Best grown in sandy or rocky, dry to medium moisture, well-drained soils in full sun to light shade. Best in full sun. Tolerant of heat, humidity and drought, but generally grows taller with consistent moisture. Tolerates poor soils. This grass is caespitose (grows in dense clumps) and not rhizomatous. May be grown from seed. Propagate by seed or division in spring. May self-seed in the garden. Notwithstanding its native growing range, this species has better winter hardiness (to USDA Zone 5) than many of the other species of Muhlenbergia.

Noteworthy Characteristics

Muhlenbergia reverchonii, sometimes commonly called seep muhly, is a warm season, perennial bunch grass that is noted for its attractive foliage and fall flowers.

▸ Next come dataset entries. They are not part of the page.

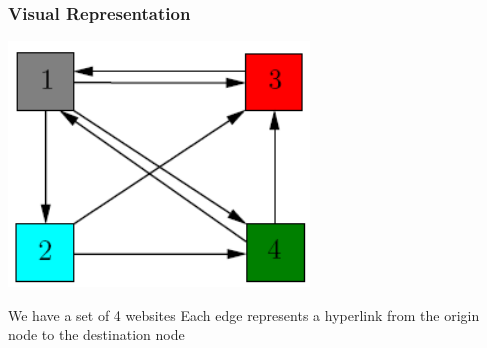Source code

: \documentclass{beamer}
\begin{document}
\begin{frame}
\frametitle{Visual Representation}
\begin{center}
    \includegraphics[width=0.6\textwidth]{unweighted.png}
\end{center}
\begin{outline}
    \1 We have a set of 4 websites
    \1 Each edge represents a hyperlink from the origin node to the destination node 
\end{outline}
\end{frame}

\end{document}
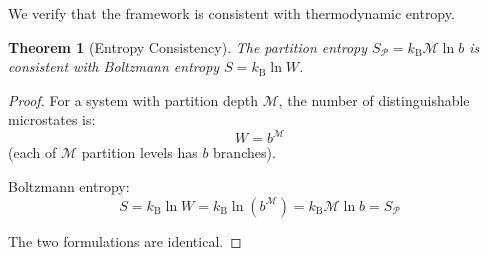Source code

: \documentclass[twocolumn,10pt,a4paper]{article}
\newtheorem{theorem}{Theorem}[section]
\theoremstyle{definition}
\theoremstyle{remark}
\newcommand{\kB}{k_{\mathrm{B}}}
\newcommand{\Partition}{\mathcal{P}}
\newcommand{\Depth}{\mathcal{M}}
\begin{document}
We verify that the framework is consistent with thermodynamic entropy.

\begin{theorem}[Entropy Consistency]
The partition entropy $S_{\Partition} = \kB \Depth \ln b$ is consistent with Boltzmann entropy $S = \kB \ln W$.
\end{theorem}

\begin{proof}
For a system with partition depth $\Depth$, the number of distinguishable microstates is:
\begin{equation}
    W = b^{\Depth}
\end{equation}
(each of $\Depth$ partition levels has $b$ branches).

Boltzmann entropy:
\begin{equation}
    S = \kB \ln W = \kB \ln(b^{\Depth}) = \kB \Depth \ln b = S_{\Partition}
\end{equation}

The two formulations are identical.
\end{proof}



\end{document}
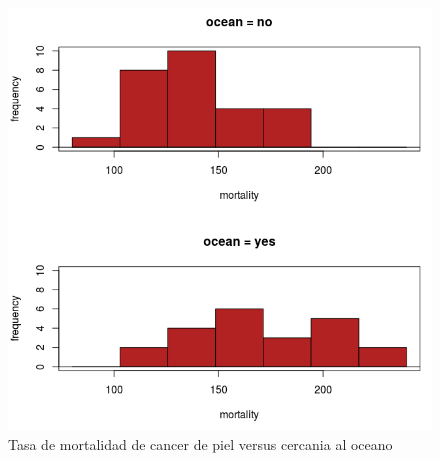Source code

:\documentclass[11pt,evaluacion]{uescimat}
\begin{document}
\begin{problema}
\begin{figure}[H]
\begin{centering}
\includegraphics[scale=0.30]{imagen6.png}
\par\end{centering}
\caption{Tasa de mortalidad de cancer de piel versus cercania al oceano}
\end{figure}



\end{problema}
\end{document}
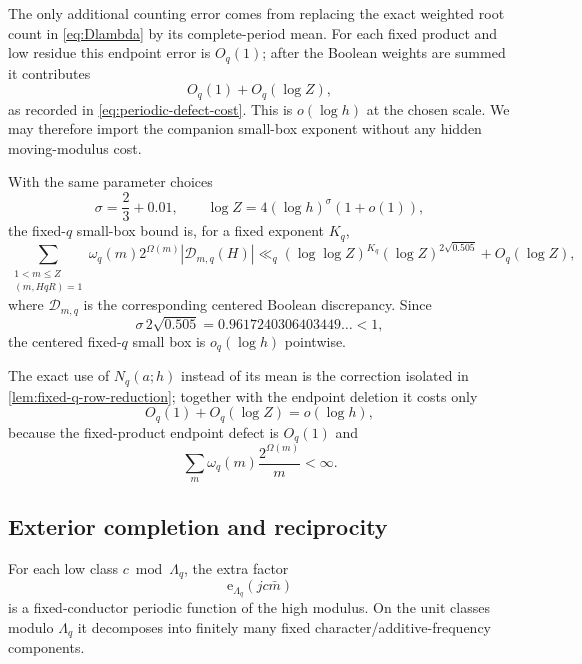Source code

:\documentclass[11pt]{article}
\theoremstyle{definition}
\theoremstyle{remark}
\newcommand{\1}{\mathbf 1}
\newcommand{\e}{\mathrm e}
\newcommand{\Om}{\Omega}
\newcommand{\Dcal}{\mathcal D}
\begin{document}
The only additional counting error comes from replacing the exact weighted root count in \eqref{eq:Dlambda} by its complete-period mean.  For each fixed product and low residue this endpoint error is $O_q(1)$; after the Boolean weights are summed it contributes
\[
O_q(1)+O_q(\log Z),
\]
as recorded in \eqref{eq:periodic-defect-cost}.  This is $o(\log h)$ at the chosen scale.  We may therefore import the companion small-box exponent without any hidden moving-modulus cost.

With the same parameter choices
\[
\sigma=\frac23+0.01,
\qquad
\log Z=4(\log h)^\sigma(1+o(1)),
\]
the fixed-$q$ small-box bound is, for a fixed exponent $K_q$,
\begin{equation}\label{eq:fixed-q-smallbox}
\sum_{\substack{1<m\le Z\\(m,HqR)=1}}
\omega_q(m)2^{\Om(m)}|\Dcal_{m,q}(H)|
\ll_q
(\log\log Z)^{K_q}(\log Z)^{2\sqrt{0.505}}
+O_q(\log Z),
\end{equation}
where $\Dcal_{m,q}$ is the corresponding centered Boolean discrepancy.  Since
\begin{equation}\label{eq:exponent}
\sigma\,2\sqrt{0.505}
=0.9617240306403449\ldots<1,
\end{equation}
the centered fixed-$q$ small box is $o_q(\log h)$ pointwise.

The exact use of $N_q(a;h)$ instead of its mean is the correction isolated in
\cref{lem:fixed-q-row-reduction}; together with the endpoint deletion it costs only
\begin{equation}\label{eq:periodic-defect-cost}
O_q(1)+O_q(\log Z)=o(\log h),
\end{equation}
because the fixed-product endpoint defect is $O_q(1)$ and
\[
\sum_m\omega_q(m)\frac{2^{\Om(m)}}m<\infty.
\]

\subsection{Exterior completion and reciprocity}

For each low class $c\bmod\Lambda_q$, the extra factor
\[
\e_{\Lambda_q}(jc\bar m)
\]
is a fixed-conductor periodic function of the high modulus.  On the unit classes modulo $\Lambda_q$ it decomposes into finitely many fixed character/additive-frequency components.
\end{document}
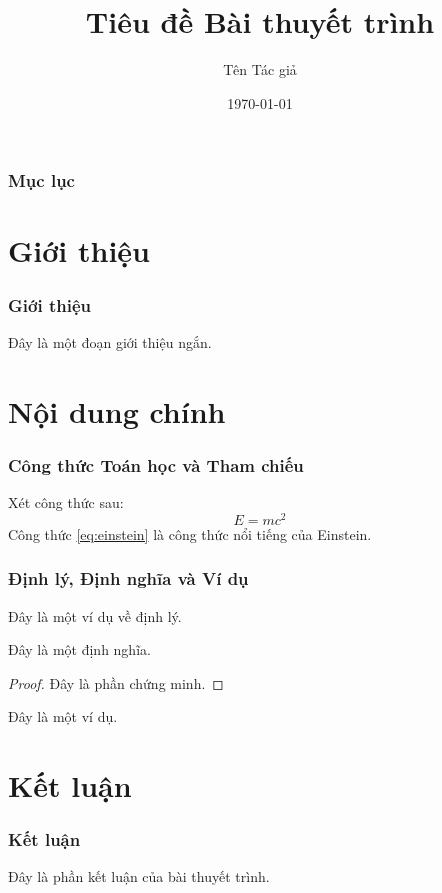 \documentclass{beamer}
\title{Tiêu đề Bài thuyết trình}
\author{Tên Tác giả}
\date{\today}
\begin{document}
\begin{frame}
    \titlepage
\end{frame}

\begin{frame}
    \frametitle{Mục lục}
    \tableofcontents
\end{frame}

\section{Giới thiệu}

\begin{frame}
    \frametitle{Giới thiệu}
    Đây là một đoạn giới thiệu ngắn.
\end{frame}

\section{Nội dung chính}

\begin{frame}
    \frametitle{Công thức Toán học và Tham chiếu}
    Xét công thức sau:
    \begin{equation}
        E = mc^2
        \label{eq:einstein}
    \end{equation}
    Công thức \cref{eq:einstein} là công thức nổi tiếng của Einstein.
\end{frame}

\begin{frame}
    \frametitle{Định lý, Định nghĩa và Ví dụ}
    \begin{theorem}
        Đây là một ví dụ về định lý.
    \end{theorem}

    \begin{definition}
        Đây là một định nghĩa.
    \end{definition}

    \begin{proof}
        Đây là phần chứng minh.
    \end{proof}

    \begin{example}
        Đây là một ví dụ.
    \end{example}
\end{frame}

\section{Kết luận}

\begin{frame}
    \frametitle{Kết luận}
    Đây là phần kết luận của bài thuyết trình.
\end{frame}
\end{document}
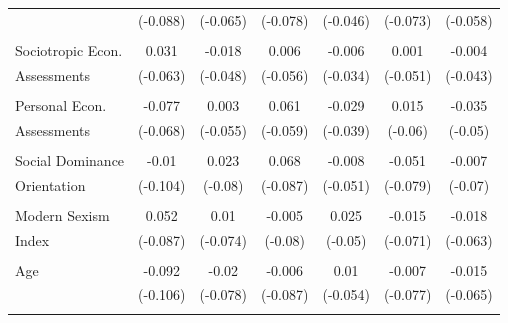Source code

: \documentclass[12pt]{article}
\begin{document}
\begin{appendices}
\begin{refsection}
\begin{table}[!ht]
\begin{adjustbox}{width=\textwidth,center}
\begin{tabular}{@{\extracolsep{5pt}}lcccccc}
                     & (-0.088)           & (-0.065) & (-0.078)  & (-0.046)          & (-0.073) & (-0.058)      \\
                     &                    &          &           &                   &          &               \\
Sociotropic Econ.    & 0.031              & -0.018   & 0.006     & -0.006            & 0.001    & -0.004        \\
Assessments          & (-0.063)           & (-0.048) & (-0.056)  & (-0.034)          & (-0.051) & (-0.043)      \\
                     &                    &          &           &                   &          &               \\
Personal Econ.       & -0.077             & 0.003    & 0.061     & -0.029            & 0.015    & -0.035        \\
Assessments          & (-0.068)           & (-0.055) & (-0.059)  & (-0.039)          & (-0.06)  & (-0.05)       \\
                     &                    &          &           &                   &          &               \\
Social Dominance     & -0.01              & 0.023    & 0.068     & -0.008            & -0.051   & -0.007        \\
Orientation          & (-0.104)           & (-0.08)  & (-0.087)  & (-0.051)          & (-0.079) & (-0.07)       \\
                     &                    &          &           &                   &          &               \\
Modern Sexism        & 0.052              & 0.01     & -0.005    & 0.025             & -0.015   & -0.018        \\
Index                & (-0.087)           & (-0.074) & (-0.08)   & (-0.05)           & (-0.071) & (-0.063)      \\
                     &                    &          &           &                   &          &               \\
Age                  & -0.092             & -0.02    & -0.006    & 0.01              & -0.007   & -0.015        \\
                     & (-0.106)           & (-0.078) & (-0.087)  & (-0.054)          & (-0.077) & (-0.065)      \\
                     &                    &          &           &                   &          &               \\

\end{tabular}
\end{adjustbox}
\end{table}
\end{refsection}
\end{appendices}
\end{document}
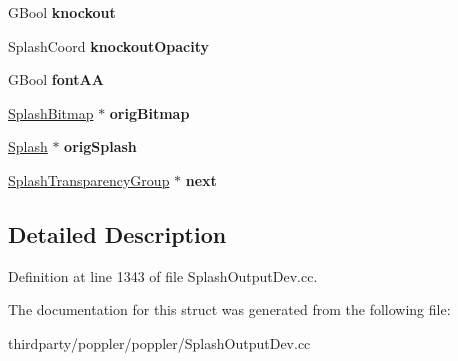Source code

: \begin{DoxyCompactItemize}
G\+Bool {\bfseries knockout}
\item 
\mbox{\label{struct_splash_transparency_group_ac1d8a7638ee4a2c8f72a2b68dbfc5bf7}} 
Splash\+Coord {\bfseries knockout\+Opacity}
\item 
\mbox{\label{struct_splash_transparency_group_a1b378d365735f1ef4719eb5feff57c94}} 
G\+Bool {\bfseries font\+AA}
\item 
\mbox{\label{struct_splash_transparency_group_a4a77af9d7b8ba2b8ee1adcef4bdc218f}} 
\hyperlink{class_splash_bitmap}{Splash\+Bitmap} $\ast$ {\bfseries orig\+Bitmap}
\item 
\mbox{\label{struct_splash_transparency_group_a1f5575f6006c82b2698ad762eb34cc01}} 
\hyperlink{class_splash}{Splash} $\ast$ {\bfseries orig\+Splash}
\item 
\mbox{\label{struct_splash_transparency_group_af7f7c08e69624d72aeb0d904bb4bbf58}} 
\hyperlink{struct_splash_transparency_group}{Splash\+Transparency\+Group} $\ast$ {\bfseries next}
\end{DoxyCompactItemize}


\subsection{Detailed Description}


Definition at line 1343 of file Splash\+Output\+Dev.\+cc.



The documentation for this struct was generated from the following file\+:\begin{DoxyCompactItemize}
\item 
thirdparty/poppler/poppler/Splash\+Output\+Dev.\+cc\end{DoxyCompactItemize}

It is native primarily to rocky slopes, flats, limestone outcroppings and seep areas from central Oklahoma to central Texas. Densely-tufted, thread-like, green leaves form an arching basal clump to 2' tall and as wide. Masses of open inflorescences rise above the clump in August bearing clouds of pink flowers followed by attractive seed heads that last well into fall. Seed plumes and foliage turn tawny brown in winter. Old basal sheaths form a distinctive fibrous mass at the edges of the basal clump.

Genus name honors Gotthilf Henry Ernest Muhlenberg (1753-1815), Lutheran pastor in Pennsylvania, U.S.A., distinguished amateur botanist.

'Autumn Embers' is noted for its more colorful reddish-pink bloom.


No serious insect or disease problems.


Group in clumps of three or more for best display of fall color. Borders, cottage gardens or native plant areas. Mass for cover of areas with poor soils.